At the wedding, I ended up speaking to some of my friends from back in the US. I learned that several kids in my old community had come out. Some had even found partners. To hear this, gave me such hope. When I left that town, I was afraid for every LGBTQ young person and adult, given the hateful messages broadcast in that community towards my family, that they too would have no accepting place there; no shul to truly embrace them. But at this wedding I was so glad to hear that these messages fell on many a deaf ear, because so many recognized them for what they were – pure purveyors of sinaat chinam.
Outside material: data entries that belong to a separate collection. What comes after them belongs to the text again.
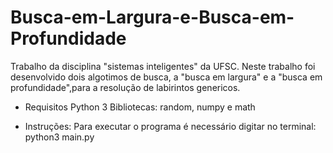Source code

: # Busca-em-Largura-e-Busca-em-Profundidade

Trabalho da disciplina "sistemas inteligentes" da UFSC. Neste trabalho foi desenvolvido dois algotimos de busca, a 
"busca em largura" e a "busca em profundidade",para a resolução de labirintos genericos. 

* Requisitos
Python 3
Bibliotecas: random, numpy e math

* Instruções: 
Para executar o programa é necessário digitar no terminal: python3 main.py
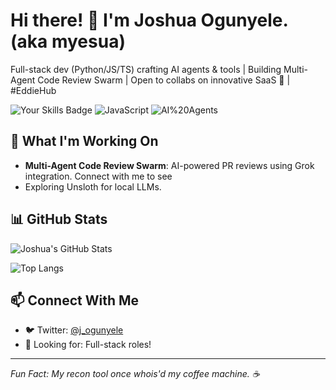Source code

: # Hi there! 👋 I'm Joshua Ogunyele. (aka myesua)

Full-stack dev (Python/JS/TS) crafting AI agents & tools | Building Multi-Agent Code Review Swarm | Open to collabs on innovative SaaS 🚀 | #EddieHub

![Your Skills Badge](https://img.shields.io/badge/Python-Expert-brightgreen) ![JavaScript](https://img.shields.io/badge/JS%2FTS-Master-orange) ![AI%20Agents](https://img.shields.io/badge/AI%20Swarm-Builder-blue)

## 🚀 What I'm Working On
- **Multi-Agent Code Review Swarm**: AI-powered PR reviews using Grok integration. Connect with me to see
- Exploring Unsloth for local LLMs.



## 📊 GitHub Stats
![Joshua's GitHub Stats](https://github-readme-stats.vercel.app/api?username=myesua&show_icons=true&theme=radical&hide_border=true)

![Top Langs](https://github-readme-stats.vercel.app/api/top-langs/?username=myesua&layout=compact&theme=radical)

## 📫 Connect With Me
- 🐦 Twitter: [@j_ogunyele](https://x.com/j_ogunyele)
- 💼 Looking for: Full-stack roles!

---

*Fun Fact: My recon tool once whois'd my coffee machine. ☕*
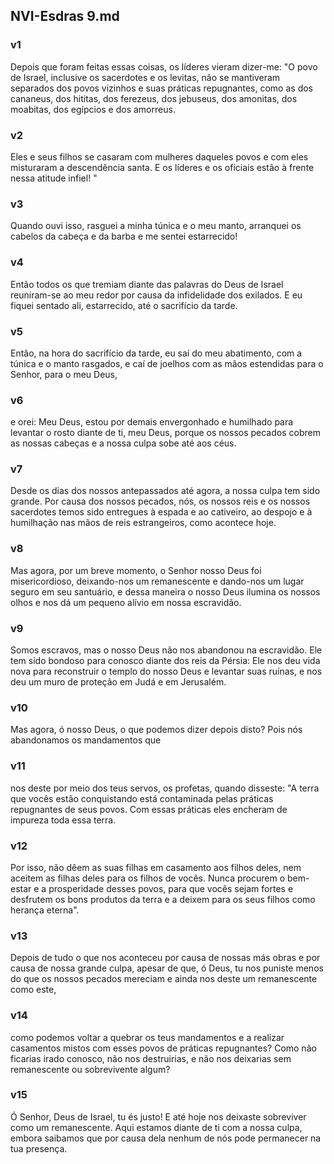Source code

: ## NVI-Esdras 9.md
### v1
 Depois que foram feitas essas coisas, os líderes vieram dizer-me: "O povo de Israel, inclusive os sacerdotes e os levitas, não se mantiveram separados dos povos vizinhos e suas práticas repugnantes, como as dos cananeus, dos hititas, dos ferezeus, dos jebuseus, dos amonitas, dos moabitas, dos egípcios e dos amorreus.
### v2
 Eles e seus filhos se casaram com mulheres daqueles povos e com eles misturaram a descendência santa. E os líderes e os oficiais estão à frente nessa atitude infiel! "
### v3
 Quando ouvi isso, rasguei a minha túnica e o meu manto, arranquei os cabelos da cabeça e da barba e me sentei estarrecido!
### v4
 Então todos os que tremiam diante das palavras do Deus de Israel reuniram-se ao meu redor por causa da infidelidade dos exilados. E eu fiquei sentado ali, estarrecido, até o sacrifício da tarde.
### v5
 Então, na hora do sacrifício da tarde, eu saí do meu abatimento, com a túnica e o manto rasgados, e caí de joelhos com as mãos estendidas para o Senhor, para o meu Deus,
### v6
 e orei: Meu Deus, estou por demais envergonhado e humilhado para levantar o rosto diante de ti, meu Deus, porque os nossos pecados cobrem as nossas cabeças e a nossa culpa sobe até aos céus.
### v7
 Desde os dias dos nossos antepassados até agora, a nossa culpa tem sido grande. Por causa dos nossos pecados, nós, os nossos reis e os nossos sacerdotes temos sido entregues à espada e ao cativeiro, ao despojo e à humilhação nas mãos de reis estrangeiros, como acontece hoje.
### v8
 Mas agora, por um breve momento, o Senhor nosso Deus foi misericordioso, deixando-nos um remanescente e dando-nos um lugar seguro em seu santuário, e dessa maneira o nosso Deus ilumina os nossos olhos e nos dá um pequeno alívio em nossa escravidão.
### v9
 Somos escravos, mas o nosso Deus não nos abandonou na escravidão. Ele tem sido bondoso para conosco diante dos reis da Pérsia: Ele nos deu vida nova para reconstruir o templo do nosso Deus e levantar suas ruínas, e nos deu um muro de proteção em Judá e em Jerusalém.
### v10
 Mas agora, ó nosso Deus, o que podemos dizer depois disto? Pois nós abandonamos os mandamentos que
### v11
 nos deste por meio dos teus servos, os profetas, quando disseste: "A terra que vocês estão conquistando está contaminada pelas práticas repugnantes de seus povos. Com essas práticas eles encheram de impureza toda essa terra.
### v12
 Por isso, não dêem as suas filhas em casamento aos filhos deles, nem aceitem as filhas deles para os filhos de vocês. Nunca procurem o bem-estar e a prosperidade desses povos, para que vocês sejam fortes e desfrutem os bons produtos da terra e a deixem para os seus filhos como herança eterna".
### v13
 Depois de tudo o que nos aconteceu por causa de nossas más obras e por causa de nossa grande culpa, apesar de que, ó Deus, tu nos puniste menos do que os nossos pecados mereciam e ainda nos deste um remanescente como este,
### v14
 como podemos voltar a quebrar os teus mandamentos e a realizar casamentos mistos com esses povos de práticas repugnantes? Como não ficarias irado conosco, não nos destruirias, e não nos deixarias sem remanescente ou sobrevivente algum?
### v15
 Ó Senhor, Deus de Israel, tu és justo! E até hoje nos deixaste sobreviver como um remanescente. Aqui estamos diante de ti com a nossa culpa, embora saibamos que por causa dela nenhum de nós pode permanecer na tua presença.
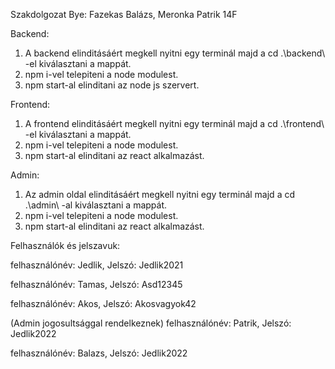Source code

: Szakdolgozat Bye: Fazekas Balázs, Meronka Patrik 14F

Backend:
1. A backend elinditásáért megkell nyitni egy terminál majd a cd .\backend\ -el kiválasztani a mappát.
2. npm i-vel telepiteni a node modulest.
3. npm start-al elinditani az node js szervert.

Frontend:
1. A frontend elinditásáért megkell nyitni egy terminál majd a cd .\frontend\ -el kiválasztani a mappát.
2. npm i-vel telepiteni a node modulest.
3. npm start-al elinditani az react alkalmazást.

Admin:
1. Az admin oldal elinditásáért megkell nyitni egy terminál majd a cd .\admin\ -al kiválasztani a mappát.
2. npm i-vel telepiteni a node modulest.
3. npm start-al elinditani az react alkalmazást.



Felhasználók és jelszavuk:

felhasználónév: Jedlik,
Jelszó: Jedlik2021

felhasználónév: Tamas,
Jelszó: Asd12345

felhasználónév: Akos,
Jelszó: Akosvagyok42


(Admin jogosultsággal rendelkeznek)
felhasználónév: Patrik,
Jelszó: Jedlik2022

felhasználónév: Balazs,
Jelszó: Jedlik2022


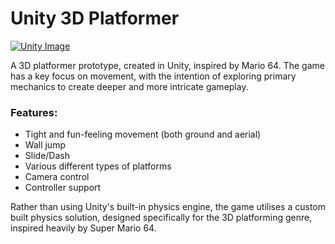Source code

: # Unity 3D Platformer
[![Unity Image](https://i.imgur.com/dr4g1ID.png)](https://imgur.com/a/eQajr)

A 3D platformer prototype, created in Unity, inspired by Mario 64. The game has a key focus on movement, 
with the intention of exploring primary mechanics to create deeper and more intricate gameplay.

### Features:
- Tight and fun-feeling movement (both ground and aerial)
- Wall jump
- Slide/Dash
- Various different types of platforms
- Camera control
- Controller support 

Rather than using Unity's built-in physics engine, the game utilises a custom built physics solution, designed specifically for 
the 3D platforming genre, inspired heavily by Super Mario 64.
In fact, at this wedding, the kallot chose a new name to share for their new family – Aviv – which in English translates into spring; so much renewal, so much faith in Hashem’s creations, so much hope, all wrapped up into one name.
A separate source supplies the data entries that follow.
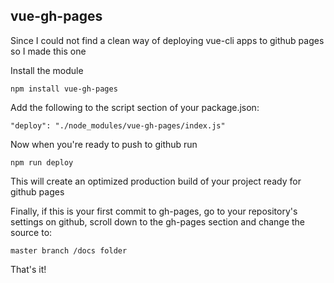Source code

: ## vue-gh-pages

Since I could not find a clean way of deploying vue-cli apps to github pages so I made this one

Install the module

    npm install vue-gh-pages

Add the following to the script section of your package.json:

    "deploy": "./node_modules/vue-gh-pages/index.js"

Now when you're ready to push to github run

    npm run deploy

This will create an optimized production build of your project ready for github pages

Finally, if this is your first commit to gh-pages, go to your repository's settings on github, scroll down to the gh-pages section and change the source to:

    master branch /docs folder

That's it!

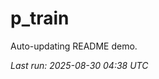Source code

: # p_train

Auto-updating README demo.

<!--START_SECTION:status-->
_Last run: 2025-08-30 04:38 UTC_
<!--END_SECTION:status-->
I am not naïve, and I certainly know that those that hate us, and want us thrown out of our communities, will continue to do so given certain rabbis and their take on this subject – you know, our very existence – but I know that others are realizing how horribly they erred, how much damage they have done and could do to their fellow Jew. I am strengthened by the move by so many to embrace us in the face of this hatred, and I pray that the many who do will eventually outnumber those who don’t; both in my old community and in the world over. That is my daily prayer. So, to all the LGBTQ young people out there, please know this, there are so many out there who love you and will continue to drown out the voices of hate with songs rejoicing in your happiness, songs sung at your smachot, music played while you dance with your soul mate, and by the sounds of brachot wished upon you by your loved ones. To the parents of LGBTQ kids in the frum world, follow the example of my friends, of other frum parents who love their kids no matter what, who dance at their children’s weddings, who listen to אם אשכחך ירושלים (Should I forget thee Jerusalem) sung under their chuppot, and who yell out “Mazal Tov!” after the glass is broken – reminding us of what we have all lost because of sinaat chinam. Be those parents who work to maintain the human dignity of their children; be the people who do so for all the LGBTQ people in their lives.
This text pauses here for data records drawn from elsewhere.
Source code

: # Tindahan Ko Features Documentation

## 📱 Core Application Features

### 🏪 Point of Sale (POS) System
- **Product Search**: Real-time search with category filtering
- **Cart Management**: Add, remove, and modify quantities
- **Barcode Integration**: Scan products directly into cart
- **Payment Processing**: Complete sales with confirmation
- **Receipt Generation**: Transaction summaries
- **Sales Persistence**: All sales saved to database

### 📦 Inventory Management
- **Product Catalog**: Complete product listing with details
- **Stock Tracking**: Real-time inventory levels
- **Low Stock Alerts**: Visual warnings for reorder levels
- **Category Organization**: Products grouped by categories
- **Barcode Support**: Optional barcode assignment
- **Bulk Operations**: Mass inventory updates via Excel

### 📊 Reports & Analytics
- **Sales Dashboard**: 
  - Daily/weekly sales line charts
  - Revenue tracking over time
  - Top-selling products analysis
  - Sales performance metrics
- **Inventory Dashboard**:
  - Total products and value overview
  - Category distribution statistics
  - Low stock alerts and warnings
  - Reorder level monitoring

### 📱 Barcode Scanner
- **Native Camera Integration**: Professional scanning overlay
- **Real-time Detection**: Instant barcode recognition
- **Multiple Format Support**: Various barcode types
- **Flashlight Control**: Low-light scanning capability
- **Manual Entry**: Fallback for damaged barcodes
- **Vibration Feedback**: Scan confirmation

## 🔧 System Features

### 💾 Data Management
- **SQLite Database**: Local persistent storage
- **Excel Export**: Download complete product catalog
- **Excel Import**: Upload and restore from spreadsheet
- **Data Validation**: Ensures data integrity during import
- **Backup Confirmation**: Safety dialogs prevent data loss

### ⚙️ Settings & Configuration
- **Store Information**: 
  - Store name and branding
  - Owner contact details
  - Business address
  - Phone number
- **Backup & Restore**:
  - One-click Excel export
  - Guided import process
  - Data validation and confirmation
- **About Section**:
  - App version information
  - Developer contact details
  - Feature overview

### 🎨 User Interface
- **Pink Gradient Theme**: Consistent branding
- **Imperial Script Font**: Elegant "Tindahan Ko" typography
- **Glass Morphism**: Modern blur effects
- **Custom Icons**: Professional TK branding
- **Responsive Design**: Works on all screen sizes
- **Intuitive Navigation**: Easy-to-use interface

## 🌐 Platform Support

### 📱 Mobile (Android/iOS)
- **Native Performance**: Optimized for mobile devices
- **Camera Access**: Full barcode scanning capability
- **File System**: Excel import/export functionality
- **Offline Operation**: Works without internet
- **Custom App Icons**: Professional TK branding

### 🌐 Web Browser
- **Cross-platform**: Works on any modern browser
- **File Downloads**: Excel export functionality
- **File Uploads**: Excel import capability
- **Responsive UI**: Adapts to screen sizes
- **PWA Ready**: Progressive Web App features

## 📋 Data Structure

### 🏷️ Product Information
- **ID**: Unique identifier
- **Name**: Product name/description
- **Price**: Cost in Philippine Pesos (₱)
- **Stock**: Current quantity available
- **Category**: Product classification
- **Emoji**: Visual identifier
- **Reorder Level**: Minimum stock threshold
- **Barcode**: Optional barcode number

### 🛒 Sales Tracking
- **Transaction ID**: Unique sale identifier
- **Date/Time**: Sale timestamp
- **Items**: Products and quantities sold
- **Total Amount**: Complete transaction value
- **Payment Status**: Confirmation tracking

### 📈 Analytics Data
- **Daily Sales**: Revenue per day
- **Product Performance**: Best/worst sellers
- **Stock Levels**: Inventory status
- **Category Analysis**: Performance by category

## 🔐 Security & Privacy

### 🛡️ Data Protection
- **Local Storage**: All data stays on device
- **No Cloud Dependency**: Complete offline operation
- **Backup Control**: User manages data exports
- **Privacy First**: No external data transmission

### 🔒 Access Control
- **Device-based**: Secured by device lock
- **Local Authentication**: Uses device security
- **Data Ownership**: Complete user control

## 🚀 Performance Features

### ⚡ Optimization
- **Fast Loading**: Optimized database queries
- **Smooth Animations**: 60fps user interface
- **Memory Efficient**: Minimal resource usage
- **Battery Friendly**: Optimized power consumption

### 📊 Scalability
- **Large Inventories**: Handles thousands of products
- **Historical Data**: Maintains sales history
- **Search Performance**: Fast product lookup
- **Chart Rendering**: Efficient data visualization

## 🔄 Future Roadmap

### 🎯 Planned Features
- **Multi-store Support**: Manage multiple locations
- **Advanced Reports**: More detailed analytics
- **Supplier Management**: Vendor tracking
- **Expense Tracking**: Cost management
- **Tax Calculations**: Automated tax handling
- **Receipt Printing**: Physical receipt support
A few weeks before the wedding, my wife and I met with old friends of my dad who connected with me when they visited Israel. It is something he left behind for me – his chevre – a group of wonderful, kind people who embrace us both. As we sat down to lunch last month, after visiting my dad’s grave with them, they regaled me with stories of my dad, who was not only their friend, but also their rebbe. One of them told me that many years ago he and my dad had discussed gay marriage and that my dad was adamant that we all had to find a way to sanctify these unions, for it was paramount for human dignity. Is this not a basic tenet of our faith? We even say that דרך ארץ קדמה לתורה, that proper behavior (towards one fellow human being) precedes the Torah, right? I am so glad that my father’s ideas, his dreams, became reality. I am so grateful that in today’s world, right here in Israel, our homeland, we could see a chuppah standing against the backdrop of the Judean hills, enveloping two נשמות (souls) that could pledge their love for each other – “הרי את מקודשת לי בטבעת זו” – “Behold you are sanctified to me with this ring” – before an audience full of so many people who love and support them. It may not be what many of us have known, but it certainly is כדת משה וישראל – like the religion of Moses and Israel – to love one’s fellow Jew. מחיל אל חיל! From strength to strength! Mazal to the new Aviv family! May hope spring eternal for you both always!